As for the president who signed it.
LBJ. Lyndon Baines Johnson
While LBJ was being praised by liberals for his appointment of Thurgood Marshall to the Supreme Court, behind closed doors LBJ's cynical brand of "identity politics" became clear. According to presidential historian Robert Dallek, while talking to a staff member (someone he didn't need support from) who wondered why he had nominated Thurgood Marshall to the U.S. Supreme Court rather than a black judge less identified with the civil rights cause, Johnson explained, "Son, when I appoint a n-word to the court, I want everyone to know he's a n-word."
In 1967 when MLK Jr. spoke out against the Vietnam war, Johnson called him a "G-d d-mn n-word preacher."
He was Senate Majority Leader when President Eisenhower proposed both a Civil Rights Bill and Voting Rights Bill and sent in the 82nd Airborne to Little Rock to make the Democrat Governor, Orval Faubus, integrate public schools. It was the LBJ led Senate that fought tooth and nail against those bills.
Prior to this LBJ is notoriously quoted as having said,
"This civil rights program about which you have heard so much is a farce and a sham--an effort to set up a police state in the guise of liberty. I am opposed to that program. I fought it in the Congress. It is the province of the state to run its own elections. I am opposed to the anti-lynching bill because the Federal Government has no business enacting a law against one kind of murder than another...(And) if a man can tell you who you must hire, he can tell you who not to employ. I have met this head on."

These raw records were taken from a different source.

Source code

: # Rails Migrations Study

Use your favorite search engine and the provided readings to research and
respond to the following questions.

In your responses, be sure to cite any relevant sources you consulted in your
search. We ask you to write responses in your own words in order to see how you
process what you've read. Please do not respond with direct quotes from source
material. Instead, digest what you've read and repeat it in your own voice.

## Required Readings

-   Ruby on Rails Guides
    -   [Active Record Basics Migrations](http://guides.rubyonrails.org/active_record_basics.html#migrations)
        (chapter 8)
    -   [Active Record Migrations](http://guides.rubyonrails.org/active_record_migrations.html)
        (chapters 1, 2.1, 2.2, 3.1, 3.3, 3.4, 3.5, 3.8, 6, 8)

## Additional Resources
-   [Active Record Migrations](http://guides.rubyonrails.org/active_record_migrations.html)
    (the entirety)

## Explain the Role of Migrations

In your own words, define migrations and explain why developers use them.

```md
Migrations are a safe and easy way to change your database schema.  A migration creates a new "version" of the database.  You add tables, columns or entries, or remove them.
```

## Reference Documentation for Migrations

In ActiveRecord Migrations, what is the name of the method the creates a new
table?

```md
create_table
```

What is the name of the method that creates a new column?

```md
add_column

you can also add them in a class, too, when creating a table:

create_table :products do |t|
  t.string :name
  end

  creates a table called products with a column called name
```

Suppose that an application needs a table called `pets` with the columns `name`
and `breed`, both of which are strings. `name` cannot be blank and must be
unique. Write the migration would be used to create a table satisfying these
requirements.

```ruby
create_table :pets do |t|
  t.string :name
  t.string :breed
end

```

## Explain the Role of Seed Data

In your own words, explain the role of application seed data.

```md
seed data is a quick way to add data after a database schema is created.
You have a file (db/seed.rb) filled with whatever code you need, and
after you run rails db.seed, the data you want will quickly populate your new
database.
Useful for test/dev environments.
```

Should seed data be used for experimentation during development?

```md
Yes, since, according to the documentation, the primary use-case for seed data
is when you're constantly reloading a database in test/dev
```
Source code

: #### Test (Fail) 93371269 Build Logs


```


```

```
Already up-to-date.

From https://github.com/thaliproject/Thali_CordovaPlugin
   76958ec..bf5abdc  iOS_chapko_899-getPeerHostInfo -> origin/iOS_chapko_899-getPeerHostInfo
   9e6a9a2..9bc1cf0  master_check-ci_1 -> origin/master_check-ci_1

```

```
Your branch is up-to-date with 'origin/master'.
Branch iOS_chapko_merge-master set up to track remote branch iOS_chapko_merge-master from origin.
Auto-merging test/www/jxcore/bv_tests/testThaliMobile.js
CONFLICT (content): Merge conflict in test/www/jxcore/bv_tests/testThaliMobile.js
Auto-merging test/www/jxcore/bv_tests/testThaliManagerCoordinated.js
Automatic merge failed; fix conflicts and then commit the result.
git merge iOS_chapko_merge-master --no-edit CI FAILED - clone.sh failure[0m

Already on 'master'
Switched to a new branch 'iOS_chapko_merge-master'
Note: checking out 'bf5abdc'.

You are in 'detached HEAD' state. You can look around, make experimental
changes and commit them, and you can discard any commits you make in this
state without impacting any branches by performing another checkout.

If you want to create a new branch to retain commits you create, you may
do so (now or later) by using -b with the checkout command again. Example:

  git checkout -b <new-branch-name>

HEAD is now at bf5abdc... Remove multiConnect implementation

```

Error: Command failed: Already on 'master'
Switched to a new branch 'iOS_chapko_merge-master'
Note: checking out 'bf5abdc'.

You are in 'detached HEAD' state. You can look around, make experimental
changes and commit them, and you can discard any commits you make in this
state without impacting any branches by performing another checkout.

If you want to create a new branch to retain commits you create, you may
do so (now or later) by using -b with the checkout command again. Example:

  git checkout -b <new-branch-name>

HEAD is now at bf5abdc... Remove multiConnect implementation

And in response to President Truman's civil rights efforts LBJ described them as "a farce and a sham -- an effort to set up a police state in the guise of liberty. I am opposed to that program. I have voted against the so-called poll tax repeal bill ... I have voted against the so-called anti-lynching bill."
LBJ biographer Robert A. Caro notes that prior to 1957, Johnson "had never supported civil rights legislation -- any civil rights legislation."
After 1957 LBJ came to the realization that the South could not keep blacks down forever and that should the Republicans be successful in pursuing the passage of Civil Rights and Voting Rights, the Democrats would likely lose the black vote forever.
In his Master of the Senate: The Years of Lyndon Johnson Caro quotes Johnson:
"These Negroes, they're getting pretty uppity these days and that's a problem for us since they've got something now they never had before, the political pull to back up their uppityness. Now we've got to do something about this, we've got to give them a little something, just enough to quiet them down, not enough to make a difference. For if we don't move at all, then their allies will line up against us and there'll be no way of stopping them, we'll lose the filibuster and there'll be no way of putting a brake on all sorts of wild legislation. It'll be Reconstruction all over again"
And after passage of the Civil Rights Act, according to Ronald Kessler's book, Inside The White House LBJ boasted to two governors on Air Force One "I'll have those n-word voting Democratic for the next 200 years." He would also describe the Voting Rights Act of 1965 as that "n-word bill."
His private behavior toward blacks was notoriously appalling. Robert Parker, LBJ's longtime black limousine chauffeur, relates how LBJ blasted him daily with a onslaught of racist slurs. IIRC, he wrote in his memoirs about how LBJ refused to call him by his given name, and would insist on calling him "boy" or "n-word" or variant of.